Thought this was interesting.

http://news.yahoo.com/s/ap/20060626/...al_orientation

Men with older brothers more likely to be gay
By RANDOLPH E. SCHMID, Associated Press Writer


WASHINGTON - Having several older brothers increases the likelihood of a man being gay, a finding researchers say adds weight to the idea that there is a biological basis for sexual orientation.

"It's likely to be a prenatal effect," said Anthony F. Bogaert of Brock University in St. Catharines, Canada, "This and other studies suggest that there is probably a biological basis for" homosexuality.

S. Marc Breedlove of Michigan State University said the finding "absolutely" confirms a physical basis.

"Anybody's first guess would have been that the older brothers were having an effect socially, but this data doesn't support that," Breedlove said in a telephone interview.

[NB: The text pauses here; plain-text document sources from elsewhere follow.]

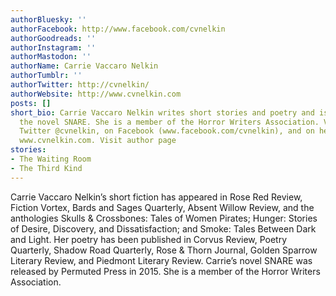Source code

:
 ```yaml
---
authorBluesky: ''
authorFacebook: http://www.facebook.com/cvnelkin
authorGoodreads: ''
authorInstagram: ''
authorMastodon: ''
authorName: Carrie Vaccaro Nelkin
authorTumblr: ''
authorTwitter: http://cvnelkin/
authorWebsite: http://www.cvnelkin.com
posts: []
short_bio: Carrie Vaccaro Nelkin writes short stories and poetry and is author of
  the novel SNARE. She is a member of the Horror Writers Association. Visit her on
  Twitter @cvnelkin, on Facebook (www.facebook.com/cvnelkin), and on her website,
  www.cvnelkin.com. Visit author page
stories:
- The Waiting Room
- The Third Kind
---
```


Carrie Vaccaro Nelkin’s short fiction has appeared in Rose Red Review, Fiction Vortex, Bards and Sages Quarterly, Absent Willow Review, and the anthologies Skulls & Crossbones: Tales of Women Pirates; Hunger: Stories of Desire, Discovery, and Dissatisfaction; and Smoke: Tales Between Dark and Light. Her poetry has been published in Corvus Review, Poetry Quarterly, Shadow Road Quarterly, Rose & Thorn Journal, Golden Sparrow Literary Review, and Piedmont Literary Review. Carrie’s novel SNARE was released by Permuted Press in 2015. She is a member of the Horror Writers Association.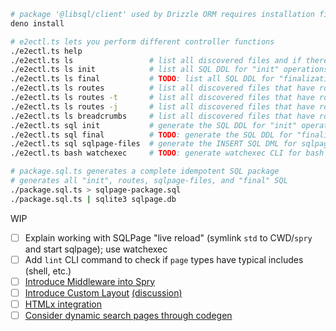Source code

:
 ```bash
# package '@libsql/client' used by Drizzle ORM requires installation first
deno install

# e2ectl.ts lets you perform different controller functions
./e2ectl.ts help
./e2ectl.ts ls                 # list all discovered files and if there are any annotation errors
./e2ectl.ts ls init            # list all SQL DDL for "init" operations
./e2ectl.ts ls final           # TODO: list all SQL DDL for "finalization" operations
./e2ectl.ts ls routes          # list all discovered files that have route annotations as a tree
./e2ectl.ts ls routes -t       # list all discovered files that have route annotations as a table
./e2ectl.ts ls routes -j       # list all discovered files that have route annotations as JSON
./e2ectl.ts ls breadcrumbs     # list all discovered files that have route annotations as breadcrumbs
./e2ectl.ts sql init           # generate the SQL DDL for "init" operations
./e2ectl.ts sql final          # TODO: generate the SQL DDL for "finalization" operations
./e2ectl.ts sql sqlpage-files  # generate the INSERT SQL DML for sqlpage_files contents
./e2ectl.ts bash watchexec     # TODO: generate watchexec CLI for bash to watch all roots / files / etc.

# package.sql.ts generates a complete idempotent SQL package
# generates all "init", routes, sqlpage-files, and "final" SQL
./package.sql.ts > sqlpage-package.sql
./package.sql.ts | sqlite3 sqlpage.db
```

WIP

- [ ] Explain working with SQLPage "live reload" (symlink `std` to CWD/`spry`
      and start sqlpage); use watchexec
- [ ] Add `lint` CLI command to check if `page` types have typical includes
      (shell, etc.)
- [ ] [Introduce Middleware into Spry](https://github.com/sqlpage/SQLPage/discussions/584)
- [ ] [Introduce Custom Layout](https://github.com/sqlpage/SQLPage/blob/main/sqlpage/templates/shell.handlebars)
      [(discussion)](https://github.com/sqlpage/SQLPage/discussions/731)
- [ ] [HTMLx integration](https://github.com/sqlpage/SQLPage/discussions/628)
- [ ] [Consider dynamic search pages through codegen](https://github.com/sqlpage/SQLPage/discussions/699)
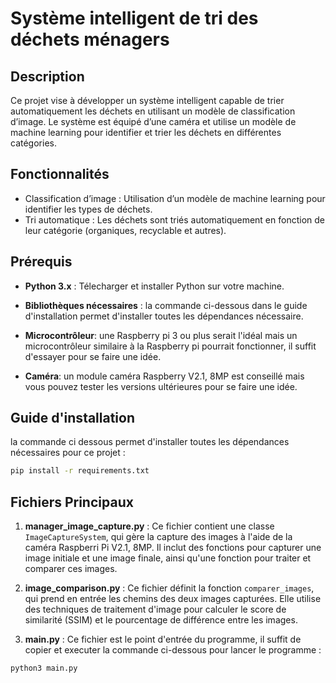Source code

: # Système intelligent de tri des déchets ménagers

## Description
Ce projet vise à développer un système intelligent capable de trier automatiquement les déchets en utilisant un modèle de classification d’image. Le système est équipé d’une caméra et utilise un modèle de machine learning pour identifier et trier les déchets en différentes catégories.

## Fonctionnalités
- Classification d’image : Utilisation d’un modèle de machine learning pour identifier les types de déchets.
- Tri automatique : Les déchets sont triés automatiquement en fonction de leur catégorie (organiques, recyclable et autres).

## Prérequis

- **Python 3.x** : Télecharger et installer Python sur votre machine.
  
- **Bibliothèques nécessaires** : la commande ci-dessous dans le guide d'installation permet d'installer toutes les dépendances nécessaire.
  
- **Microcontrôleur**: une Raspberry pi 3 ou plus serait l'idéal mais un microcontrôleur similaire à la Raspberry pi pourrait fonctionner, il suffit d'essayer pour se faire une idée.
  
- **Caméra**: un module caméra Raspberry V2.1, 8MP est conseillé mais vous pouvez tester les versions ultérieures pour se faire une idée.

## Guide d'installation

la commande ci dessous permet d'installer toutes les dépendances nécessaires pour ce projet :

```bash
pip install -r requirements.txt
```

## Fichiers Principaux

1. **manager_image_capture.py** : Ce fichier contient une classe `ImageCaptureSystem`, qui gère la capture des images à l'aide de la caméra Raspberri Pi V2.1, 8MP. Il inclut des fonctions pour capturer une image initiale et une image finale, ainsi qu'une fonction pour traiter et comparer ces images.

2. **image_comparison.py** : Ce fichier définit la fonction `comparer_images`, qui prend en entrée les chemins des deux images capturées. Elle utilise des techniques de traitement d'image pour calculer le score de similarité (SSIM) et le pourcentage de différence entre les images.

3. **main.py** : Ce fichier est le point d'entrée du programme, il suffit de copier et executer la commande ci-dessous pour lancer le programme :

```bash
python3 main.py
```
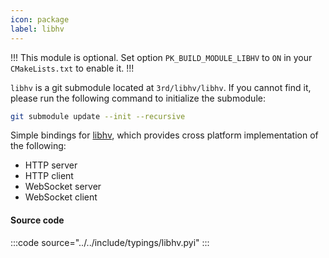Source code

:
 ```yaml
---
icon: package
label: libhv
---
```


!!!
This module is optional. Set option `PK_BUILD_MODULE_LIBHV` to `ON` in your `CMakeLists.txt` to enable it.
!!!

`libhv` is a git submodule located at `3rd/libhv/libhv`. If you cannot find it, please run the following command to initialize the submodule:

```bash
git submodule update --init --recursive
```

Simple bindings for [libhv](https://github.com/ithewei/libhv), which provides cross platform implementation of the following:
+ HTTP server
+ HTTP client
+ WebSocket server
+ WebSocket client

#### Source code

:::code source="../../include/typings/libhv.pyi" :::
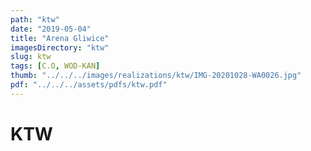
 ```yaml
---
path: "ktw"
date: "2019-05-04"
title: "Arena Gliwice"
imagesDirectory: "ktw"
slug: ktw
tags: [C.O, WOD-KAN]
thumb: "../../../images/realizations/ktw/IMG-20201028-WA0026.jpg"
pdf: "../../../assets/pdfs/ktw.pdf"
---
```


# KTW
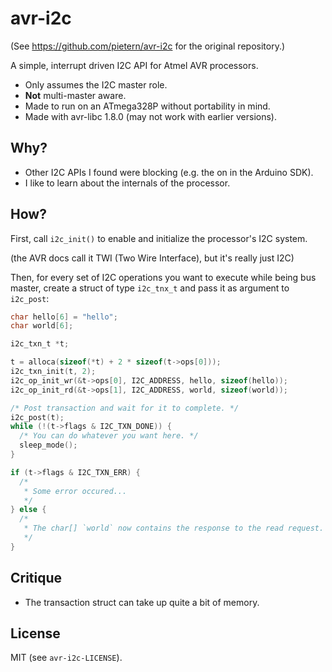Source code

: # avr-i2c

(See <https://github.com/pietern/avr-i2c> for the original repository.)

A simple, interrupt driven I2C API for Atmel AVR processors.

* Only assumes the I2C master role.
* **Not** multi-master aware.
* Made to run on an ATmega328P without portability in mind.
* Made with avr-libc 1.8.0 (may not work with earlier versions).

## Why?

* Other I2C APIs I found were blocking (e.g. the on in the Arduino SDK).
* I like to learn about the internals of the processor.

## How?

First, call `i2c_init()` to enable and initialize the processor's I2C system.

(the AVR docs call it TWI (Two Wire Interface), but it's really just I2C)

Then, for every set of I2C operations you want to execute while being bus master,
create a struct of type `i2c_tnx_t` and pass it as argument to `i2c_post`:

```c
char hello[6] = "hello";
char world[6];

i2c_txn_t *t;

t = alloca(sizeof(*t) + 2 * sizeof(t->ops[0]));
i2c_txn_init(t, 2);
i2c_op_init_wr(&t->ops[0], I2C_ADDRESS, hello, sizeof(hello));
i2c_op_init_rd(&t->ops[1], I2C_ADDRESS, world, sizeof(world));

/* Post transaction and wait for it to complete. */
i2c_post(t);
while (!(t->flags & I2C_TXN_DONE)) {
  /* You can do whatever you want here. */
  sleep_mode();
}

if (t->flags & I2C_TXN_ERR) {
  /*
   * Some error occured...
   */
} else {
  /*
   * The char[] `world` now contains the response to the read request.
   */
}
```

## Critique

* The transaction struct can take up quite a bit of memory.

## License

MIT (see ``avr-i2c-LICENSE``).
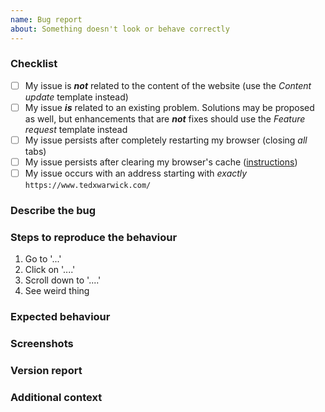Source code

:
```yaml
---
name: Bug report
about: Something doesn't look or behave correctly
---
```


### Checklist
<!-- Mark these complete by putting an `x` in the brackets -->
 - [ ] My issue is ***not*** related to the content of the website (use the *Content update* template instead)
 - [ ] My issue ***is*** related to an existing problem. Solutions may be proposed as well, but enhancements that are ***not*** fixes should use the *Feature request* template instead
 - [ ] My issue persists after completely restarting my browser (closing *all* tabs)
 - [ ] My issue persists after clearing my browser's cache ([instructions](https://www.refreshyourcache.com/en/home/))
 - [ ] My issue occurs with an address starting with *exactly* `https://www.tedxwarwick.com/`

### Describe the bug
<!-- A clear and concise description of what the bug is. -->

### Steps to reproduce the behaviour
1. Go to '...'
2. Click on '....'
3. Scroll down to '....'
4. See weird thing

### Expected behaviour
<!-- A clear and concise description of what you expected to happen. -->

### Screenshots
<!-- If possible, add screenshots to help explain your problem. -->

### Version report
<!-- Head over to https://www.whatismybrowser.com on the ***same*** device the bug appears on and paste the link provided here. It'll look something like this: https://whatismybrowser.com/w/CF4XBXB -->

### Additional context
<!-- Add any other context about the problem here. -->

The only link between the brothers is the mother and so the effect has to be through the mother, especially since stepbrothers didn't have the effect, said Breedlove, who was not part of the research.

Bogaert studied four groups of Canadian men, a total of 944 people, analyzing the number of brothers and sisters each had, whether or not they lived with those siblings and whether the siblings were related by blood or adopted.

He reports in a paper appearing in Tuesday's issue of Proceedings of the National Academy of Sciences that having several biological older brothers increased the chance of a man being gay.

It's an effect that can be detected with one older brother and becomes stronger with three or four or more, Bogaert said in a telephone interview.

But, he added, this needs to be looked at in context of the overall rate of homosexuality in men, which he suggested is about 3 percent. With several older brothers the rate may increase from 3 percent to 5 percent, he said, but that still means 95 percent of men with several older brothers are heterosexual.

The effect of birth order on male homosexuality has been reported previously but Bogaert's work is the first designed to rule out social or environmental effects.

Bogaert said he concluded the effect was biological by comparing men with biological brothers to those with brothers to whom they were not biologically related.

The increase in the likelihood of being gay was seen only in those whose brothers had the same mothers, whether they were raised together or not, he said.

Men raised with several older step- or adopted brothers do not have an increased chance of being gay.

"So what that means is that the environment a person is raised in really makes not much difference," he said.

What makes a difference, he said, is having older brothers who shared the same womb and gestational experience, suggesting the difference is because of "some sort of prenatal factor."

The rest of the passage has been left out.